- Your goal
Pull each line containing "addOverride" from the data.

- Records for the exercise
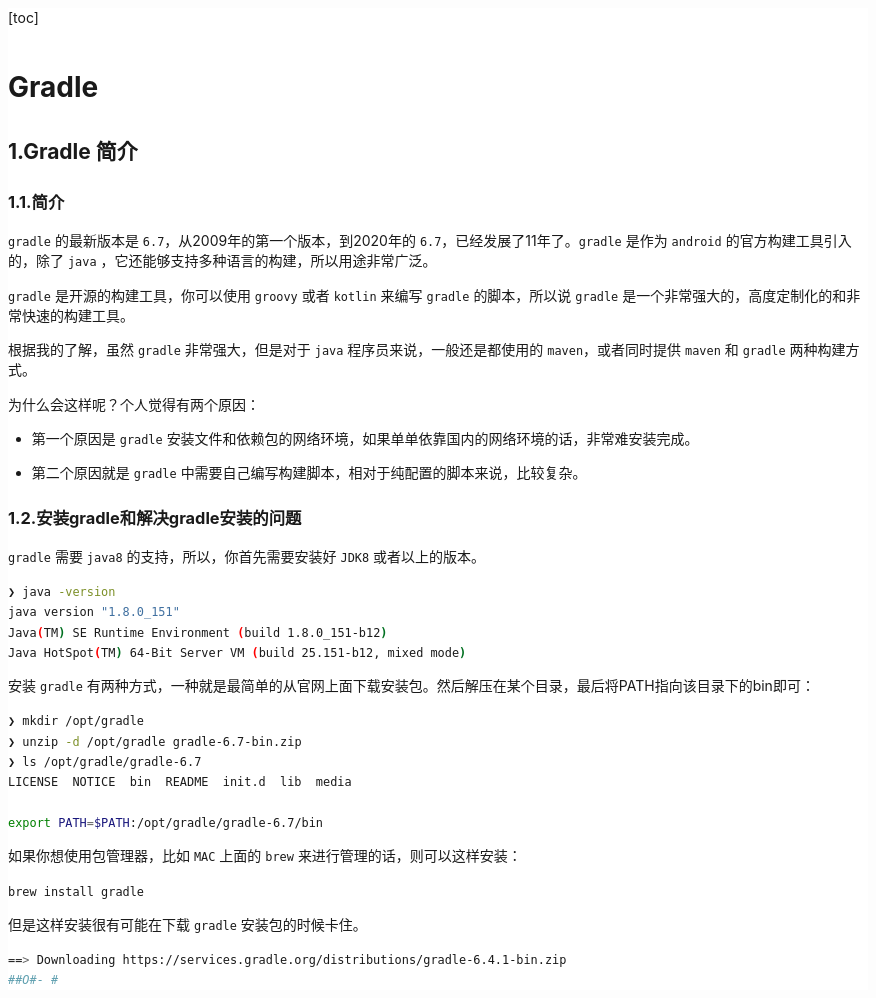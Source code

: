 [toc]



# Gradle

## 1.Gradle 简介

### 1.1.简介

`gradle` 的最新版本是 `6.7`，从2009年的第一个版本，到2020年的 `6.7`，已经发展了11年了。`gradle` 是作为 `android` 的官方构建工具引入的，除了 `java` ，它还能够支持多种语言的构建，所以用途非常广泛。

`gradle` 是开源的构建工具，你可以使用 `groovy` 或者 `kotlin` 来编写 `gradle` 的脚本，所以说 `gradle` 是一个非常强大的，高度定制化的和非常快速的构建工具。

根据我的了解，虽然 `gradle` 非常强大，但是对于 `java` 程序员来说，一般还是都使用的 `maven`，或者同时提供 `maven` 和 `gradle` 两种构建方式。

为什么会这样呢？个人觉得有两个原因：

- 第一个原因是 `gradle` 安装文件和依赖包的网络环境，如果单单依靠国内的网络环境的话，非常难安装完成。

- 第二个原因就是 `gradle` 中需要自己编写构建脚本，相对于纯配置的脚本来说，比较复杂。

### 1.2.安装gradle和解决gradle安装的问题

`gradle` 需要 `java8` 的支持，所以，你首先需要安装好 `JDK8` 或者以上的版本。

```sh
❯ java -version
java version "1.8.0_151"
Java(TM) SE Runtime Environment (build 1.8.0_151-b12)
Java HotSpot(TM) 64-Bit Server VM (build 25.151-b12, mixed mode)
```

安装 `gradle` 有两种方式，一种就是最简单的从官网上面下载安装包。然后解压在某个目录，最后将PATH指向该目录下的bin即可：

```sh
❯ mkdir /opt/gradle
❯ unzip -d /opt/gradle gradle-6.7-bin.zip
❯ ls /opt/gradle/gradle-6.7
LICENSE  NOTICE  bin  README  init.d  lib  media

export PATH=$PATH:/opt/gradle/gradle-6.7/bin
```

如果你想使用包管理器，比如 `MAC` 上面的 `brew` 来进行管理的话，则可以这样安装：

```sh
brew install gradle
```

但是这样安装很有可能在下载 `gradle` 安装包的时候卡住。

```sh
==> Downloading https://services.gradle.org/distributions/gradle-6.4.1-bin.zip
##O#- #
```
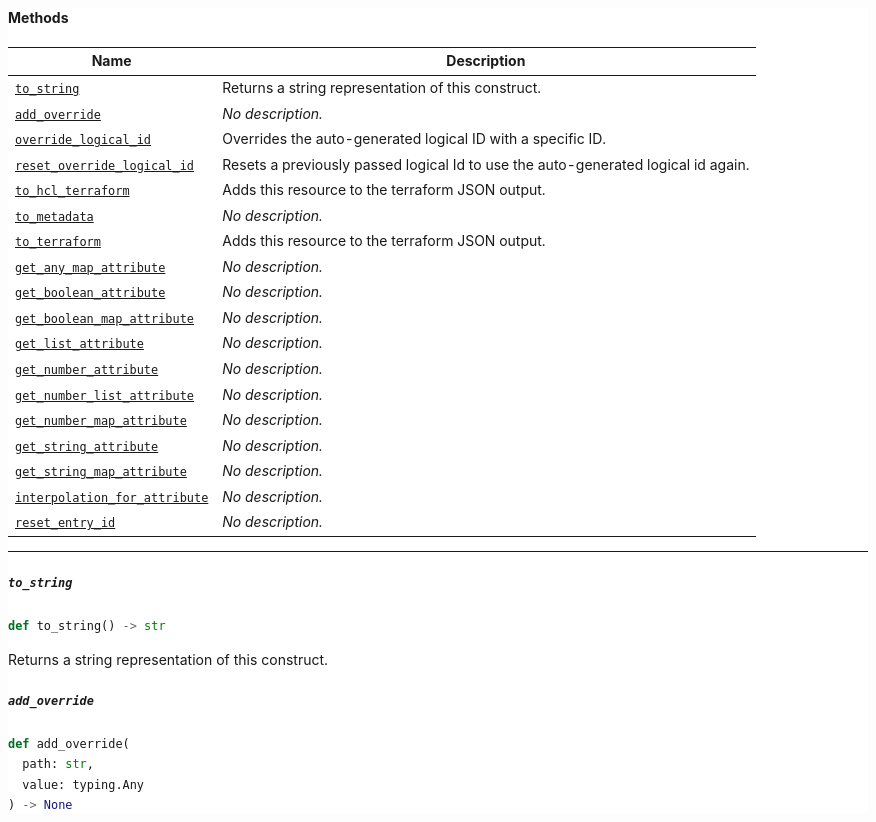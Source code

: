 #### Methods <a name="Methods" id="Methods"></a>

| **Name** | **Description** |
| --- | --- |
| <code><a href="#@cdktf/provider-cloudflare.dataCloudflareZeroTrustDlpIntegrationEntry.DataCloudflareZeroTrustDlpIntegrationEntry.toString">to_string</a></code> | Returns a string representation of this construct. |
| <code><a href="#@cdktf/provider-cloudflare.dataCloudflareZeroTrustDlpIntegrationEntry.DataCloudflareZeroTrustDlpIntegrationEntry.addOverride">add_override</a></code> | *No description.* |
| <code><a href="#@cdktf/provider-cloudflare.dataCloudflareZeroTrustDlpIntegrationEntry.DataCloudflareZeroTrustDlpIntegrationEntry.overrideLogicalId">override_logical_id</a></code> | Overrides the auto-generated logical ID with a specific ID. |
| <code><a href="#@cdktf/provider-cloudflare.dataCloudflareZeroTrustDlpIntegrationEntry.DataCloudflareZeroTrustDlpIntegrationEntry.resetOverrideLogicalId">reset_override_logical_id</a></code> | Resets a previously passed logical Id to use the auto-generated logical id again. |
| <code><a href="#@cdktf/provider-cloudflare.dataCloudflareZeroTrustDlpIntegrationEntry.DataCloudflareZeroTrustDlpIntegrationEntry.toHclTerraform">to_hcl_terraform</a></code> | Adds this resource to the terraform JSON output. |
| <code><a href="#@cdktf/provider-cloudflare.dataCloudflareZeroTrustDlpIntegrationEntry.DataCloudflareZeroTrustDlpIntegrationEntry.toMetadata">to_metadata</a></code> | *No description.* |
| <code><a href="#@cdktf/provider-cloudflare.dataCloudflareZeroTrustDlpIntegrationEntry.DataCloudflareZeroTrustDlpIntegrationEntry.toTerraform">to_terraform</a></code> | Adds this resource to the terraform JSON output. |
| <code><a href="#@cdktf/provider-cloudflare.dataCloudflareZeroTrustDlpIntegrationEntry.DataCloudflareZeroTrustDlpIntegrationEntry.getAnyMapAttribute">get_any_map_attribute</a></code> | *No description.* |
| <code><a href="#@cdktf/provider-cloudflare.dataCloudflareZeroTrustDlpIntegrationEntry.DataCloudflareZeroTrustDlpIntegrationEntry.getBooleanAttribute">get_boolean_attribute</a></code> | *No description.* |
| <code><a href="#@cdktf/provider-cloudflare.dataCloudflareZeroTrustDlpIntegrationEntry.DataCloudflareZeroTrustDlpIntegrationEntry.getBooleanMapAttribute">get_boolean_map_attribute</a></code> | *No description.* |
| <code><a href="#@cdktf/provider-cloudflare.dataCloudflareZeroTrustDlpIntegrationEntry.DataCloudflareZeroTrustDlpIntegrationEntry.getListAttribute">get_list_attribute</a></code> | *No description.* |
| <code><a href="#@cdktf/provider-cloudflare.dataCloudflareZeroTrustDlpIntegrationEntry.DataCloudflareZeroTrustDlpIntegrationEntry.getNumberAttribute">get_number_attribute</a></code> | *No description.* |
| <code><a href="#@cdktf/provider-cloudflare.dataCloudflareZeroTrustDlpIntegrationEntry.DataCloudflareZeroTrustDlpIntegrationEntry.getNumberListAttribute">get_number_list_attribute</a></code> | *No description.* |
| <code><a href="#@cdktf/provider-cloudflare.dataCloudflareZeroTrustDlpIntegrationEntry.DataCloudflareZeroTrustDlpIntegrationEntry.getNumberMapAttribute">get_number_map_attribute</a></code> | *No description.* |
| <code><a href="#@cdktf/provider-cloudflare.dataCloudflareZeroTrustDlpIntegrationEntry.DataCloudflareZeroTrustDlpIntegrationEntry.getStringAttribute">get_string_attribute</a></code> | *No description.* |
| <code><a href="#@cdktf/provider-cloudflare.dataCloudflareZeroTrustDlpIntegrationEntry.DataCloudflareZeroTrustDlpIntegrationEntry.getStringMapAttribute">get_string_map_attribute</a></code> | *No description.* |
| <code><a href="#@cdktf/provider-cloudflare.dataCloudflareZeroTrustDlpIntegrationEntry.DataCloudflareZeroTrustDlpIntegrationEntry.interpolationForAttribute">interpolation_for_attribute</a></code> | *No description.* |
| <code><a href="#@cdktf/provider-cloudflare.dataCloudflareZeroTrustDlpIntegrationEntry.DataCloudflareZeroTrustDlpIntegrationEntry.resetEntryId">reset_entry_id</a></code> | *No description.* |

---

##### `to_string` <a name="to_string" id="@cdktf/provider-cloudflare.dataCloudflareZeroTrustDlpIntegrationEntry.DataCloudflareZeroTrustDlpIntegrationEntry.toString"></a>

```python
def to_string() -> str
```

Returns a string representation of this construct.

##### `add_override` <a name="add_override" id="@cdktf/provider-cloudflare.dataCloudflareZeroTrustDlpIntegrationEntry.DataCloudflareZeroTrustDlpIntegrationEntry.addOverride"></a>

```python
def add_override(
  path: str,
  value: typing.Any
) -> None
```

- Result of this task
| <code><a href="#@cdktf/provider-cloudflare.dataCloudflareZeroTrustDlpIntegrationEntry.DataCloudflareZeroTrustDlpIntegrationEntry.addOverride">add_override</a></code> | *No description.* |
##### `add_override` <a name="add_override" id="@cdktf/provider-cloudflare.dataCloudflareZeroTrustDlpIntegrationEntry.DataCloudflareZeroTrustDlpIntegrationEntry.addOverride"></a>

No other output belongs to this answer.